If you’re a history buff, you could draw a straight line connecting this drink to the first recorded definition of the cocktail category in general (circa 1806), which called for spirits, sugar, water and bitters. The Old Fashioned hits all those marks, with whiskey, sugar, water and aromatic bitters. You could also skip the history lesson and simply make the drink. Do the latter if you’re already thirsty.
Start by using good bourbon, the rule being that if you wouldn’t sip it by itself it has no place at the helm of a Bourbon Old Fashioned. (There are other whiskey drinks for masking subpar booze—this isn’t one of them.) From there, the cocktail-minded seem to break into two camps: simple syrup or muddled sugar.

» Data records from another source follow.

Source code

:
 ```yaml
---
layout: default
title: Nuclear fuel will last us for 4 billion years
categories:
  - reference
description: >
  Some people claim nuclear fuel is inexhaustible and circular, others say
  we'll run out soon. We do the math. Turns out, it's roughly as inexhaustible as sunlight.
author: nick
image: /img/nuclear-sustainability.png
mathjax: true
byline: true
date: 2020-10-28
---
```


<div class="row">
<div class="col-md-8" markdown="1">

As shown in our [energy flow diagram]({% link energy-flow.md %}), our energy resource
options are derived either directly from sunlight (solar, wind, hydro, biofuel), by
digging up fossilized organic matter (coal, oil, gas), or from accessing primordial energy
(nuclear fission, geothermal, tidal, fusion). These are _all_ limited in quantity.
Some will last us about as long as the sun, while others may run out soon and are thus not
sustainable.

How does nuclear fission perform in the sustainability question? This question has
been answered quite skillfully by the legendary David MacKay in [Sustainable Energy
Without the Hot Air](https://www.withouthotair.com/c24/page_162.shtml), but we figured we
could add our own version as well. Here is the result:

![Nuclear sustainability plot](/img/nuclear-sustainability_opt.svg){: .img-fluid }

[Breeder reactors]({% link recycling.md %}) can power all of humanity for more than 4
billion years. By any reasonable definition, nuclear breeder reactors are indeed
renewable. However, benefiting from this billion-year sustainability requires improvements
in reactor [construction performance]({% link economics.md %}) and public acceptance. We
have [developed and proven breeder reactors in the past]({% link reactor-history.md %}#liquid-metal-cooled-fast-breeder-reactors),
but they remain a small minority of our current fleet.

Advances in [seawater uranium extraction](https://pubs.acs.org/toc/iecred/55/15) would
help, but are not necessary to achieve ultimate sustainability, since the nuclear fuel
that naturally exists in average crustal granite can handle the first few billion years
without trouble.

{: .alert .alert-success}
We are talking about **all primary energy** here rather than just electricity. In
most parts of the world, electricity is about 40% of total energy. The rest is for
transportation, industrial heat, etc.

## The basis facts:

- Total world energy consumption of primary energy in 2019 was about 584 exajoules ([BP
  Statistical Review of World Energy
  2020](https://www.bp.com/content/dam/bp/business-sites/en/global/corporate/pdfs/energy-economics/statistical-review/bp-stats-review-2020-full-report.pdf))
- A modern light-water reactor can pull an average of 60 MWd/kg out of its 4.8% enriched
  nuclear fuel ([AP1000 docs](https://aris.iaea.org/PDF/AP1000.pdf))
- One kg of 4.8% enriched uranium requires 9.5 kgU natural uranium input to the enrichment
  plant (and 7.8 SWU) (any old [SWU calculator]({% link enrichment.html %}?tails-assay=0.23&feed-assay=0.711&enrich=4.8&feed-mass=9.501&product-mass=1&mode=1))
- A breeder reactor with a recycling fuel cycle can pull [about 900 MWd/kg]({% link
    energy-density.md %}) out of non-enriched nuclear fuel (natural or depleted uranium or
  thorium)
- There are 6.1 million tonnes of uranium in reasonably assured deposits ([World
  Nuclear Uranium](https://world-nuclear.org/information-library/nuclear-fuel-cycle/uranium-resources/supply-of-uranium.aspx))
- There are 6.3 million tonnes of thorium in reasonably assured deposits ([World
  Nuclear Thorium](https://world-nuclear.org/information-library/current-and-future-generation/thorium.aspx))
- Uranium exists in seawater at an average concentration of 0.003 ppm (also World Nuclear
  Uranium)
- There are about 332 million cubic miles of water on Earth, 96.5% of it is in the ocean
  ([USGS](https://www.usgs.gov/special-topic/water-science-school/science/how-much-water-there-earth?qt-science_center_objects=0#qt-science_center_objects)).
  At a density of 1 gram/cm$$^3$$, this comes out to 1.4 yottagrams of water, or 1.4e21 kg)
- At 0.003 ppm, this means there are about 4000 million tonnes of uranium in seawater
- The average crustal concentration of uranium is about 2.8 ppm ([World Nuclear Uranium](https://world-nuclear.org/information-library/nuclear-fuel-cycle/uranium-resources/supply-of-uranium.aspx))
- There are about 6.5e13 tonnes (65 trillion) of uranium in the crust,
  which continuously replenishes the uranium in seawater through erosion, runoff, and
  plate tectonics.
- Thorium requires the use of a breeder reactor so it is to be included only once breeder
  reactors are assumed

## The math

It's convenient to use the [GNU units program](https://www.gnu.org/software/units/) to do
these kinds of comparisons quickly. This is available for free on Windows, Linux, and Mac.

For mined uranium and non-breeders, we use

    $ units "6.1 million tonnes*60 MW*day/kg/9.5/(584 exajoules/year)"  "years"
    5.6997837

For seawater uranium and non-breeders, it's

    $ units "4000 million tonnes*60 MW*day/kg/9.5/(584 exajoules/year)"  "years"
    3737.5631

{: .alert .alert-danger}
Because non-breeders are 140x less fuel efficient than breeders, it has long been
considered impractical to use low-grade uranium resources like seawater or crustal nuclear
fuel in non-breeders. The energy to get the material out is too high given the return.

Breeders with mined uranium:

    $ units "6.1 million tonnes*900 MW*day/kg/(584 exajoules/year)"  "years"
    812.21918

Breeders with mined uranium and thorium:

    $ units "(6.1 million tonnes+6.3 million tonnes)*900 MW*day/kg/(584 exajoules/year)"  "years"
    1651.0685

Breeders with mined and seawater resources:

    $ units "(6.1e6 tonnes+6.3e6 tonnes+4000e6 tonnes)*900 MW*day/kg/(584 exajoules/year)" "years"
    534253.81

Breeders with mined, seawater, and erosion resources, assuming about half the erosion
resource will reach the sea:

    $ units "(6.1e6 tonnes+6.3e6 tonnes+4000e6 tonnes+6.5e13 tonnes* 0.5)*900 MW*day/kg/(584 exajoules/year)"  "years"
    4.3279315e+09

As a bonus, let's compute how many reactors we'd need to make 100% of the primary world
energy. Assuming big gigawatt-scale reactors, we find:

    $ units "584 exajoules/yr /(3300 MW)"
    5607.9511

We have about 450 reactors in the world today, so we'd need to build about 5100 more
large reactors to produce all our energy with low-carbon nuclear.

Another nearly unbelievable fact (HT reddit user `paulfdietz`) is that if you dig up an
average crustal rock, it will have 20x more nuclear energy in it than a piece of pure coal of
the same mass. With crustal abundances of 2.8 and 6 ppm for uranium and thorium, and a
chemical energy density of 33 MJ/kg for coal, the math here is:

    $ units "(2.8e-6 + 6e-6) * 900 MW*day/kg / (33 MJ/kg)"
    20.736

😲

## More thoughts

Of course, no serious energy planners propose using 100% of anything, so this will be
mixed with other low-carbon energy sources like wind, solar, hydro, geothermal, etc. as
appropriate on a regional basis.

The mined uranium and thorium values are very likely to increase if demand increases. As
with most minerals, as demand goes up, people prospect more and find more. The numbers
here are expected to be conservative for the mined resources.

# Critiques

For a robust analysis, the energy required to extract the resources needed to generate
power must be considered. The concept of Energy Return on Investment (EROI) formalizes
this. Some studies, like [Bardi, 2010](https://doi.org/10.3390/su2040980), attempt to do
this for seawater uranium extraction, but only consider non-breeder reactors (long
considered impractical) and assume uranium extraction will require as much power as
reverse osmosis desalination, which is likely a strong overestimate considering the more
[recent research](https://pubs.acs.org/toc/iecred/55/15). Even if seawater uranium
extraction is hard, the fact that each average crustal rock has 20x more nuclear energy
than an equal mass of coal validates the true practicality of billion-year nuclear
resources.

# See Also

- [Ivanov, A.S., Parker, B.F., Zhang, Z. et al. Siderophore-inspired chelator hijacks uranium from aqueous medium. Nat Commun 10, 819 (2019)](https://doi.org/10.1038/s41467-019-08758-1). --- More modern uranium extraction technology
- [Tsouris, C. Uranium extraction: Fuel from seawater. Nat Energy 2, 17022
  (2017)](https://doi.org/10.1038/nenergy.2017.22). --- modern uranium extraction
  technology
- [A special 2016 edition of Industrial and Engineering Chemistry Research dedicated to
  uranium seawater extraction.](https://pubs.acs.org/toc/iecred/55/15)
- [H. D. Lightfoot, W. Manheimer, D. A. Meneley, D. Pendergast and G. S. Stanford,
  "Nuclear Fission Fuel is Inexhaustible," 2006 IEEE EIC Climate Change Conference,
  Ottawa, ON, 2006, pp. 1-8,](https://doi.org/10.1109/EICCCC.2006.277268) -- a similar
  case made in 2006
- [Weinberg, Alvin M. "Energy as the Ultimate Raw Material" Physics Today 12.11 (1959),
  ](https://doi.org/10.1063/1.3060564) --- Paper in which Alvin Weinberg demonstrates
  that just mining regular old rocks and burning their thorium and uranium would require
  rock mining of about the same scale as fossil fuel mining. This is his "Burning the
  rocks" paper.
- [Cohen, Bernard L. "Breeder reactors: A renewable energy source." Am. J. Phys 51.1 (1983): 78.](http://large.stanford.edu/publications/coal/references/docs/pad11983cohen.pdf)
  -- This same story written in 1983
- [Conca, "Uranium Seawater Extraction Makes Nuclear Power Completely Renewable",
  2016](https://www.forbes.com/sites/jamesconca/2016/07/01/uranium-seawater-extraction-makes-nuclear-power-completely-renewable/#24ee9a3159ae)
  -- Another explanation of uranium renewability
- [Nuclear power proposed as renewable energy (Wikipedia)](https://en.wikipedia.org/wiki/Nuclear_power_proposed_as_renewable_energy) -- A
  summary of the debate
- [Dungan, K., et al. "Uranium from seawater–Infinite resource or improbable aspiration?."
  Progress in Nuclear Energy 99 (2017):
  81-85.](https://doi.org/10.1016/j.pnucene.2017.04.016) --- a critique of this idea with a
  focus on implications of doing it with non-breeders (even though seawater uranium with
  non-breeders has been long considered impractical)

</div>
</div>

While a barspoon of syrup can cut your prep time in half, it robs the drink of some of the weight and texture that provides its deep appeal. If you want to make the drink like they did back in the 19th century, granulated sugar or a sugar cube is the way to go. If you want to make the cocktail with more of a modern twist, opt for simple syrup. (Although what’s the big rush? The Bourbon Old Fashioned isn’t going anywhere.) Just know that simple syrup adds a bit more water to your drink, so you may need to adjust your ice and stirring accordingly.
Once you’ve mastered the Bourbon Old Fashioned, you can also try making the cocktail with rye whiskey, which results in a slightly spicier drink. Or you can use rum, brandy or any number of spirits—after all, the Old Fashioned is more of a template than an exact science. But there’s something about the bourbon-spiked version that drinkers have been coming back to for decades, so why mess with perfection?
- 1 teaspoon sugar
- 3 dashes Angostura bitters
- 1 teaspoon water
- 2 ounces bourbon (or rye whiskey, if preferred)
- Garnish: orange twist
- Add the sugar and bitters into a mixing glass, then add the water, and stir until the sugar is nearly dissolved.
- Fill the mixing glass with ice, add the bourbon, and stir until well-chilled.
- Strain into a rocks glass over one large ice cube.
- Express the oil of an orange twist over the glass, then drop into the glass to garnish.